On the GaoFen-2 dataset, we utilize 3213 pairs of LMP blocks, IMP blocks, and groundtruth patches for training and another 235 pairs for testing. We first adopt a pair of images from the GaoFen-2 dataset to compare the performance of different methods from the aspect of visual quality (only three bands for display), as shown in Figure 6. Compared with other images in Figure 6b–i, the interpolation method EXP in Figure 6a is blurrier, indicating the necessity of JSP. Generally speaking, benefiting from the good ability of non-linear feature extraction, the clarity of DL-based methods is higher than SR +traditional pansharpening methods, such as SR+SFIM and SR+HPF. Although SR+PNN and SR+MSDCNN have clear fusion results, obvious spatial artifacts exist, degrading their fusion performance. Enlargements in Figure 6d,e show an example of such a phenomenon, where the stripes are not straight.

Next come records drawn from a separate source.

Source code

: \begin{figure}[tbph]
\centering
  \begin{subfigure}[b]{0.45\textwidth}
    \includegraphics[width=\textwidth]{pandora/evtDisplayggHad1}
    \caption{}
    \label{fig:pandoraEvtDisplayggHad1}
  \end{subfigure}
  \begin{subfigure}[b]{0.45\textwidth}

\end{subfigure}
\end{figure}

By constructing a JSP network, UIJSP-Net in Figure 6i generates the best results, which is the closest to the groundtruth in Figure 6j. The superiority of UIJSP-Net can also be found in Figure 7, where the residual images (generated by the mean absolute errors between the fusion results and the groundtruth) are demonstrated. Due to the advantage of DL, SR+PNN generates smaller errors than SR+SFIM and SR+HPF. It is clear that UIJSP-Net produces the smallest errors among all methods. The quantitative comparison is listed in Table 2. The average values in addition to the standard deviations of all tested images are calculated. Generally speaking, UIJSP-Net and SR+DRPNN exhibit the first and second best JSP performance. For example, UIJSP-Net generates the five best metrics among all methods.

4.2.2. QuickBird Dataset

On the QuickBird dataset, we adopt 955 pairs of LMP blocks, IMP blocks, and groundtruth patches for training and another 224 pairs for testing. One typical pair of images from the QuickBird dataset is used for visual comparison and the result is shown in Figure 8. Although SR+SFIM and SR+HPF in Figure 8b,c can provide clearer JSP results, there are some distorted edges in the buildings. For example, the shape of the building in Figure 8c (labeled by a red ellipse) has a large deviation from that of the groundtruth in Figure 8j. Among all DL methods, UIJSP-Net generates the best JSP result. This conclusion can be verified by the comparison of enlargements in Figure 8d–i, where the building with an arrow shape in Figure 8i is closest to the groundtruth. To further verify the superiority of UIJSP-Net, we compare the residual images in Figure 9. On this dataset, SR+SFIM and SR+HPF have low JSP performance, resulting in large differences. The error of UIJSP-Net is the smallest of all methods. We list the quantitative comparison in Table 3. The DL methods generate better quantitative results than SR+SFIM and SR+HPF, especially in PSNR. UIJSP-Net has the best performance evaluated by PSNR, SSIM, CC, Q, and ERGAS, demonstrating its effectiveness in the quantitative comparison of the simulated QuickBird dataset.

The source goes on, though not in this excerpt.